**INPUT MATERIAL**.
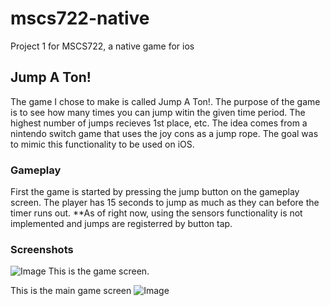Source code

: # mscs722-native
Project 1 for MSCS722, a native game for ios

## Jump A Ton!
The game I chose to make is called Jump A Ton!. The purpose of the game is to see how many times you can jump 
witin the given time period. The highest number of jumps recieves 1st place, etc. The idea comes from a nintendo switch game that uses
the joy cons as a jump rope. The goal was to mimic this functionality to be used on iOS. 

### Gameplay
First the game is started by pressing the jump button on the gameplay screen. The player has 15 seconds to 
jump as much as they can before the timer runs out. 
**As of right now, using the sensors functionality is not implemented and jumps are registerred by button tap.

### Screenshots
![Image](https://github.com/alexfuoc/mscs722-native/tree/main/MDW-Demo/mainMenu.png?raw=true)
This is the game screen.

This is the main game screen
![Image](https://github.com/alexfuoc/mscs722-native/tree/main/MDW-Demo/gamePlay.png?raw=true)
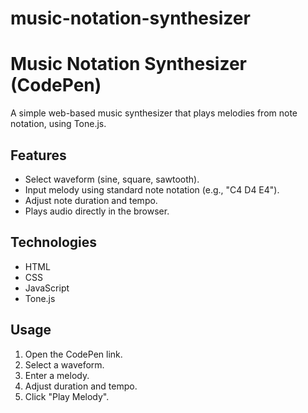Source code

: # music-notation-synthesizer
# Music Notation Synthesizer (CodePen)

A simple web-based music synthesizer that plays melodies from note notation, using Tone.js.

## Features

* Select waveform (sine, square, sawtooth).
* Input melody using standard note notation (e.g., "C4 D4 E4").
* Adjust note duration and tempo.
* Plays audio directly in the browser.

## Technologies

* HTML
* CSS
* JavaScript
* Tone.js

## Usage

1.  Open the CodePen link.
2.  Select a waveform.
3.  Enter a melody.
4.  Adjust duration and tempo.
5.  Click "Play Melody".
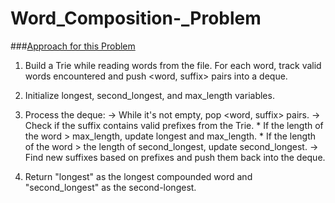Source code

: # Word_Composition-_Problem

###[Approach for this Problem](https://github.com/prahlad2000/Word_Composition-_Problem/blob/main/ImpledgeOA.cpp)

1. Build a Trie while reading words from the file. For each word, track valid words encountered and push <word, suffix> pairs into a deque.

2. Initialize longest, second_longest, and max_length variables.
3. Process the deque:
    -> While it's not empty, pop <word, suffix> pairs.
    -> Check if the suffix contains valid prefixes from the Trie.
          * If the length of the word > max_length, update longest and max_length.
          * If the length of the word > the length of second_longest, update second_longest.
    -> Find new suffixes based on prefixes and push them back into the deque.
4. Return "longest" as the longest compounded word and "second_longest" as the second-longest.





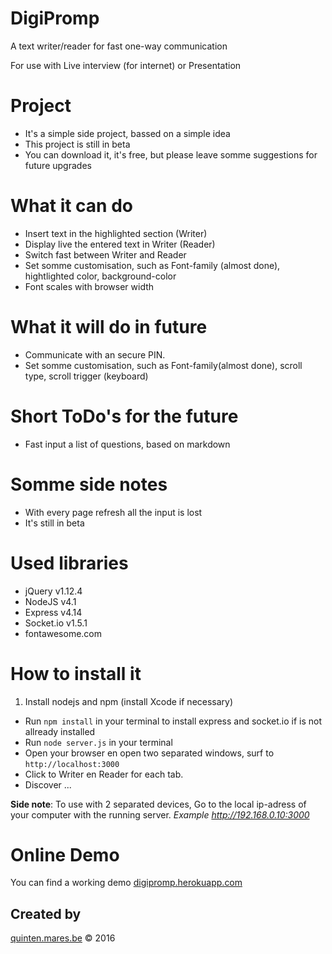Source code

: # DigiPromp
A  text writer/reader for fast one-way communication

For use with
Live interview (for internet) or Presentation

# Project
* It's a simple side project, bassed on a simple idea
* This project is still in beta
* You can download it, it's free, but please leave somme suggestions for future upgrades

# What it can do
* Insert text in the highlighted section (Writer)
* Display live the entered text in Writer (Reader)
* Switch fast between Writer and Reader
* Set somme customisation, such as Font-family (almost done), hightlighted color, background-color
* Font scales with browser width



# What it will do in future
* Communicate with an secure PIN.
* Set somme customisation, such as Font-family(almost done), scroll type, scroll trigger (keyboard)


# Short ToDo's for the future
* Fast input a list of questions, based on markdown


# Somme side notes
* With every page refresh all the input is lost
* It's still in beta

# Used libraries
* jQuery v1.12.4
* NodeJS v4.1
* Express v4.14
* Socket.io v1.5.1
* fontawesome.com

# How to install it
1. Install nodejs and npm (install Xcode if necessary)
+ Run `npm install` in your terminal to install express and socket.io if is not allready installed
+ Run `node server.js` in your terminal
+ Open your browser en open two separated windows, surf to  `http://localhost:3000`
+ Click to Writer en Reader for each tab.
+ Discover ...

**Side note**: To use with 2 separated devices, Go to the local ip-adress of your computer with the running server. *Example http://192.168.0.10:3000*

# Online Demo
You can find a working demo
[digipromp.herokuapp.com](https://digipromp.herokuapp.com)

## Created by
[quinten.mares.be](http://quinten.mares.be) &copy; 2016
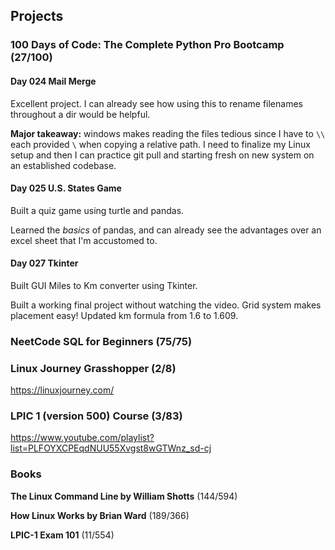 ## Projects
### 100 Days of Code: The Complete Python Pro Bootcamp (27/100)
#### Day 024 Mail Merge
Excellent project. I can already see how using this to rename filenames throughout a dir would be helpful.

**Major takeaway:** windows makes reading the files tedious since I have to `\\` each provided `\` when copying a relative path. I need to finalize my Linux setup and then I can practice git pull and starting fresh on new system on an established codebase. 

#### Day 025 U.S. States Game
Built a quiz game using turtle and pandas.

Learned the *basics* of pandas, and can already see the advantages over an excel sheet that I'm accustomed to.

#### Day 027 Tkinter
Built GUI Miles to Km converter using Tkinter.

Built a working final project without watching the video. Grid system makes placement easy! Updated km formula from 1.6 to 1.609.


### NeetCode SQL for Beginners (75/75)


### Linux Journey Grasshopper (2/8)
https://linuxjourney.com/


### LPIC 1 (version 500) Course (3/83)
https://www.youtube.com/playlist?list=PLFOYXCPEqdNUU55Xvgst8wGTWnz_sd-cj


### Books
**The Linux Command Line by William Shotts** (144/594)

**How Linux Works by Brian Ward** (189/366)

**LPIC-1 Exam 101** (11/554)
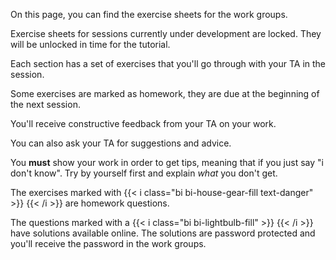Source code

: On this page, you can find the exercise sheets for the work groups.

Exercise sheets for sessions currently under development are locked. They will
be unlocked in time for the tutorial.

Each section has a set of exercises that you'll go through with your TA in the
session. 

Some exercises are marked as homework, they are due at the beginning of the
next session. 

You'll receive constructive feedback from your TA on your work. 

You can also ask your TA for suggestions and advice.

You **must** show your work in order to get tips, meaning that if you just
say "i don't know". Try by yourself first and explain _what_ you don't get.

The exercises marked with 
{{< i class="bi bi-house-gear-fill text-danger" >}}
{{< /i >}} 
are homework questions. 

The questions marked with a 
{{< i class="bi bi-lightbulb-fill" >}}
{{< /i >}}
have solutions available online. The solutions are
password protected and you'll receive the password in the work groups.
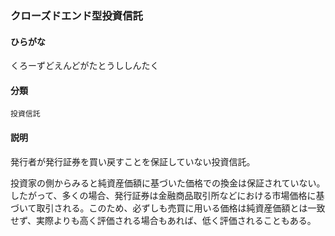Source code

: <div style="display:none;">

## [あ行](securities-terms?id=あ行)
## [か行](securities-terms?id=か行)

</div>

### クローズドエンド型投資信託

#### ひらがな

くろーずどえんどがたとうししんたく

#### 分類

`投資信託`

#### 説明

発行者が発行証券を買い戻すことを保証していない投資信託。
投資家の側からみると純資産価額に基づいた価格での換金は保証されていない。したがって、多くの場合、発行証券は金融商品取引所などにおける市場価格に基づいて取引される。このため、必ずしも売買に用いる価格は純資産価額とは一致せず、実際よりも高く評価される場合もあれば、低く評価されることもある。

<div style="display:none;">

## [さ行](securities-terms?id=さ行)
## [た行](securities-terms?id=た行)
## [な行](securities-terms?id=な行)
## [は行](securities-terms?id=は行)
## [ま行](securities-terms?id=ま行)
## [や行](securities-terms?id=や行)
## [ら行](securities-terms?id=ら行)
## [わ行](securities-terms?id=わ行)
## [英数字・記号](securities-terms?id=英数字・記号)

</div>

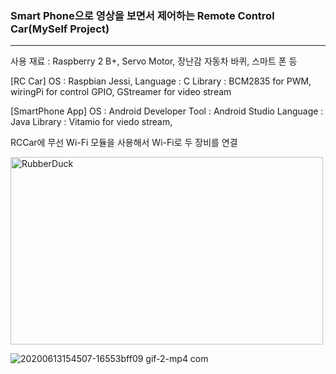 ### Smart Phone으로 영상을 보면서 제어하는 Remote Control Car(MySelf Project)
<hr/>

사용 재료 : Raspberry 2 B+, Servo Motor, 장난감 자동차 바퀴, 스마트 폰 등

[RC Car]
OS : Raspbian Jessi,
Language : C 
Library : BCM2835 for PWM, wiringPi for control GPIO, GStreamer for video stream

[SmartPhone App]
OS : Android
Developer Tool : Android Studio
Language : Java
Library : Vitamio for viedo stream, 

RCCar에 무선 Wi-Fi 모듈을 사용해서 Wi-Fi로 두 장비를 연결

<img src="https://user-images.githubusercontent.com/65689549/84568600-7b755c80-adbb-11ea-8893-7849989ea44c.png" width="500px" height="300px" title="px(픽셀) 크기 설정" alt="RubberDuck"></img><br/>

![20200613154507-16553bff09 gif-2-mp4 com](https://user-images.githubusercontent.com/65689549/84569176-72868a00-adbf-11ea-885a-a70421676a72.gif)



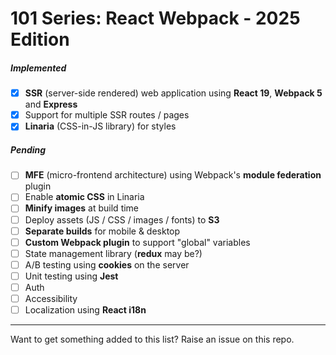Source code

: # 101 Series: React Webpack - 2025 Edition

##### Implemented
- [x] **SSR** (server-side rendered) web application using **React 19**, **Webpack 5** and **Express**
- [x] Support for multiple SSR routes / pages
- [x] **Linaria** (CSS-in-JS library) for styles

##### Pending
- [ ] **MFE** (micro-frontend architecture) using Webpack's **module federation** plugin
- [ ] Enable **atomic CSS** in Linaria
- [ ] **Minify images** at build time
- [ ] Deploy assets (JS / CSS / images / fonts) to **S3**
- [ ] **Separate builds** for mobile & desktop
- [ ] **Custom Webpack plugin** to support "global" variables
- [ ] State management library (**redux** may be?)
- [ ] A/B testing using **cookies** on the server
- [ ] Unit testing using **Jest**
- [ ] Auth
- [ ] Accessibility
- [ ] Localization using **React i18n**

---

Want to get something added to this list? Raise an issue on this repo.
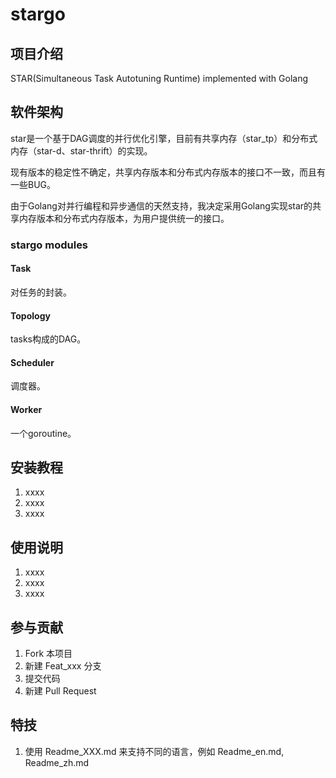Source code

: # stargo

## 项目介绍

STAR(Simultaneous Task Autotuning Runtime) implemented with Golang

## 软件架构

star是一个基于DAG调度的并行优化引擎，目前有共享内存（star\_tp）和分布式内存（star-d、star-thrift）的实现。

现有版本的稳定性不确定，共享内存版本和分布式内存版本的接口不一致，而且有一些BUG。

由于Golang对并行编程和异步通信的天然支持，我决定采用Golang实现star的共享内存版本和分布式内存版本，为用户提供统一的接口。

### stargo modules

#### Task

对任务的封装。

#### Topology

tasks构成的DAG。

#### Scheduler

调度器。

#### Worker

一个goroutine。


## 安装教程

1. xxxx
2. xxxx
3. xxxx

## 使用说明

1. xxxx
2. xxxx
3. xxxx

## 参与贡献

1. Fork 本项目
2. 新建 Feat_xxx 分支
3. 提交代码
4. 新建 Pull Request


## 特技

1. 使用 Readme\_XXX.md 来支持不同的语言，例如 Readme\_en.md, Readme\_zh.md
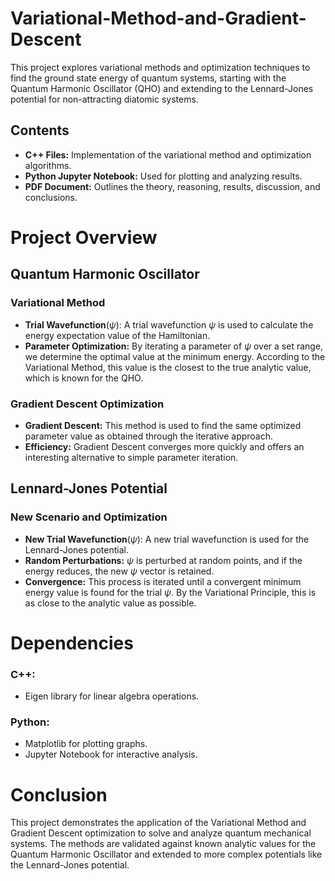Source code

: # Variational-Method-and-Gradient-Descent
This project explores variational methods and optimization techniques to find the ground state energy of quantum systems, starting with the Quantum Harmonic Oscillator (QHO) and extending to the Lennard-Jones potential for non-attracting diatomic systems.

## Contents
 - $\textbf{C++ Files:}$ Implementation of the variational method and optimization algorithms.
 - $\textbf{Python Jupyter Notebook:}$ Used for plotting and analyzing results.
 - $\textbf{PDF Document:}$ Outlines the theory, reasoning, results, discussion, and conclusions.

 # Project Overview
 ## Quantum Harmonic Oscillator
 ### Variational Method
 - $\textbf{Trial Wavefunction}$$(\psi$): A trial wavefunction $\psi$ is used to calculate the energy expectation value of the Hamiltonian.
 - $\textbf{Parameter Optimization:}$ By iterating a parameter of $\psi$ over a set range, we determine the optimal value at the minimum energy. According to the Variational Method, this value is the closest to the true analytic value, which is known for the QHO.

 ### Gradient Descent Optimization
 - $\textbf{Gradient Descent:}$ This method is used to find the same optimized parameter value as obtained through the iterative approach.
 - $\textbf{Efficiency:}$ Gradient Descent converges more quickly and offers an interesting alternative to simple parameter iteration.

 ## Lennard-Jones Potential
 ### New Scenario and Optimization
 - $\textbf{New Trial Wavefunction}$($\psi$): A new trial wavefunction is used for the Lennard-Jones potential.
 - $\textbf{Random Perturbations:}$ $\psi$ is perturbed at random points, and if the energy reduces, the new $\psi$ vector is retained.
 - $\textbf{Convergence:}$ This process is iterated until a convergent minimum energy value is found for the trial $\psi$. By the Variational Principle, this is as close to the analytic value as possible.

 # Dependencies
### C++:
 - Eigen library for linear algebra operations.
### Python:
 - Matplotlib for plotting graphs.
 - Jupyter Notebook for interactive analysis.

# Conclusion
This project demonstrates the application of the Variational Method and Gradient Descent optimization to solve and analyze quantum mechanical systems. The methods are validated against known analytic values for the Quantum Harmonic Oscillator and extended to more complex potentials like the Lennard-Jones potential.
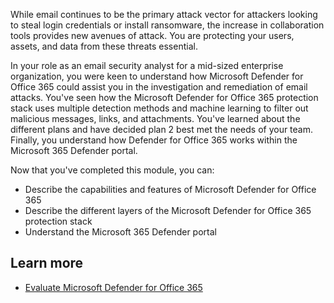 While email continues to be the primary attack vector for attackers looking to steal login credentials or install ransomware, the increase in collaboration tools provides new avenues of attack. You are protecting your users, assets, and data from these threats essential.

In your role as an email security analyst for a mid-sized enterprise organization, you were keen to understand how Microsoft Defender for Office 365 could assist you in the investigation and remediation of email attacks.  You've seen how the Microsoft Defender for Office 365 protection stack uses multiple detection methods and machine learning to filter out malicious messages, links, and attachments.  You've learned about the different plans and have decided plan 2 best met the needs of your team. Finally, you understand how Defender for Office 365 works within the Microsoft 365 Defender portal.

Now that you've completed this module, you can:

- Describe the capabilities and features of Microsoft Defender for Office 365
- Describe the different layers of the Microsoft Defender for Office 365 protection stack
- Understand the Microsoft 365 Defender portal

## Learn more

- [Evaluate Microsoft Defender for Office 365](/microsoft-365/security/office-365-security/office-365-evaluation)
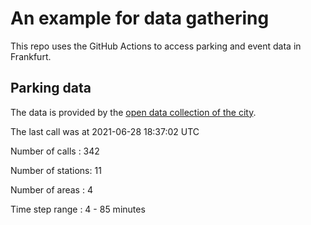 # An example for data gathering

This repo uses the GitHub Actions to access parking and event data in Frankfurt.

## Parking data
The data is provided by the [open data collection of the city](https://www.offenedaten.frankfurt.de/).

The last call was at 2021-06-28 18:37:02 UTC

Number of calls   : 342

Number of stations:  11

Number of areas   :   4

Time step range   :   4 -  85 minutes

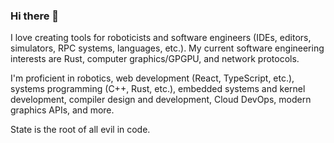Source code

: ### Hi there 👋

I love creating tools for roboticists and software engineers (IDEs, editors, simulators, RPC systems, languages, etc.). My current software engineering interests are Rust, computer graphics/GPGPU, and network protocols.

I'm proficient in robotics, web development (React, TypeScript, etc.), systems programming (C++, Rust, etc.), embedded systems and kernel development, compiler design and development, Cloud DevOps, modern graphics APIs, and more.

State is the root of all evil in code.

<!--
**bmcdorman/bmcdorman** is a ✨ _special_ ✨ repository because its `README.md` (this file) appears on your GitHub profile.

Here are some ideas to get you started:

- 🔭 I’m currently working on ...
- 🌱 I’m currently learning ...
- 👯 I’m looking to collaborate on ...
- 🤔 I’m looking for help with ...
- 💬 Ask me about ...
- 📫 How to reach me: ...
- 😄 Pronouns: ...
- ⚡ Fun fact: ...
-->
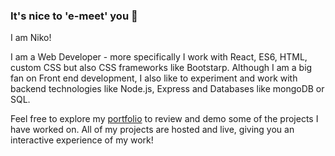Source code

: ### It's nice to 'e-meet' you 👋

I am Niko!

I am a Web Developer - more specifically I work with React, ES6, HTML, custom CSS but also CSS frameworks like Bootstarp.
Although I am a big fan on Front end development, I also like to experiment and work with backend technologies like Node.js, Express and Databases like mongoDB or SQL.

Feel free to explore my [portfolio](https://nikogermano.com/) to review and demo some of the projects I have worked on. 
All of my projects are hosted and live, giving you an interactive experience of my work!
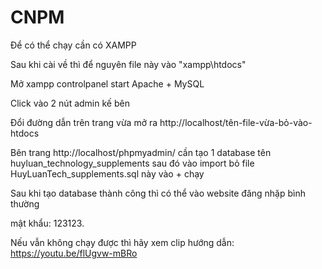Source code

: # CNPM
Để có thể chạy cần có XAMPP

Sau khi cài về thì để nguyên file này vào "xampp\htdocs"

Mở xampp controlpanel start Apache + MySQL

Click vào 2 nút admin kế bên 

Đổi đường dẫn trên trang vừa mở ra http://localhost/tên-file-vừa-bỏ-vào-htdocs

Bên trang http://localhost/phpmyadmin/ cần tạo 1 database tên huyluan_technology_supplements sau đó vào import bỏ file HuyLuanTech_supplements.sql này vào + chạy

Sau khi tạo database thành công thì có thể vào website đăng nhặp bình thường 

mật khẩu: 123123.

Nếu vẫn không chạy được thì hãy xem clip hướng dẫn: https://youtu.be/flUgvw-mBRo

**TASK**. Beginning with the line above that has "for future upgrades" and going on through the line that has "Excellent project. I", retype every line exactly and add nothing else; drop the pictures.

**RESPONSE AREA**.
* You can download it, it's free, but please leave somme suggestions for future upgrades

# What it can do
* Insert text in the highlighted section (Writer)
* Display live the entered text in Writer (Reader)
* Switch fast between Writer and Reader
* Set somme customisation, such as Font-family (almost done), hightlighted color, background-color
* Font scales with browser width



# What it will do in future
* Communicate with an secure PIN.
* Set somme customisation, such as Font-family(almost done), scroll type, scroll trigger (keyboard)


# Short ToDo's for the future
* Fast input a list of questions, based on markdown


# Somme side notes
* With every page refresh all the input is lost
* It's still in beta

# Used libraries
* jQuery v1.12.4
* NodeJS v4.1
* Express v4.14
* Socket.io v1.5.1
* fontawesome.com

# How to install it
1. Install nodejs and npm (install Xcode if necessary)
+ Run `npm install` in your terminal to install express and socket.io if is not allready installed
+ Run `node server.js` in your terminal
+ Open your browser en open two separated windows, surf to  `http://localhost:3000`
+ Click to Writer en Reader for each tab.
+ Discover ...

**Side note**: To use with 2 separated devices, Go to the local ip-adress of your computer with the running server. *Example http://192.168.0.10:3000*

# Online Demo
You can find a working demo
[digipromp.herokuapp.com](https://digipromp.herokuapp.com)

## Created by
[quinten.mares.be](http://quinten.mares.be) &copy; 2016
 ## Projects
### 100 Days of Code: The Complete Python Pro Bootcamp (27/100)
#### Day 024 Mail Merge
Excellent project. I can already see how using this to rename filenames throughout a dir would be helpful.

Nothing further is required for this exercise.